From the first line of the data below, repeat each line exactly until you reach the line with "Street Feed is"; include that line too.

****************

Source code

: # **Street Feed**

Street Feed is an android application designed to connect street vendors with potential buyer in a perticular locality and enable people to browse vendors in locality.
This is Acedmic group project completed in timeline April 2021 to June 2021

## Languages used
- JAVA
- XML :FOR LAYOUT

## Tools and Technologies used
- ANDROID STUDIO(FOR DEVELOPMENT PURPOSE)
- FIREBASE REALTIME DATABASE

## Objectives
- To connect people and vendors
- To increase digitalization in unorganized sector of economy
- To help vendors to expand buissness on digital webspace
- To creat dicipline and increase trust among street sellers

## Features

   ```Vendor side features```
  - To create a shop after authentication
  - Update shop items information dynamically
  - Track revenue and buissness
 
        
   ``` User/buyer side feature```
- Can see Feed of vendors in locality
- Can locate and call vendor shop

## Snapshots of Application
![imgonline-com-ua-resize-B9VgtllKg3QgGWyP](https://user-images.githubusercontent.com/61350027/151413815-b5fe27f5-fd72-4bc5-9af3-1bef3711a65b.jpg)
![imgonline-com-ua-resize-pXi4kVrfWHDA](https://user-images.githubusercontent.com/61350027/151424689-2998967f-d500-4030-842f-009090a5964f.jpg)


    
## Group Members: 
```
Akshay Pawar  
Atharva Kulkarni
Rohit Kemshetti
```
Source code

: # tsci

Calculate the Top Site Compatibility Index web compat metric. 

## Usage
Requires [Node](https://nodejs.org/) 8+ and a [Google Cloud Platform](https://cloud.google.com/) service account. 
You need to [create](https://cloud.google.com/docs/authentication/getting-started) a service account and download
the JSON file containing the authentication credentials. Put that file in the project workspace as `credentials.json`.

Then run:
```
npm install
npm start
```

****************

Final answer:
Source code

: # **Street Feed**

Street Feed is an android application designed to connect street vendors with potential buyer in a perticular locality and enable people to browse vendors in locality.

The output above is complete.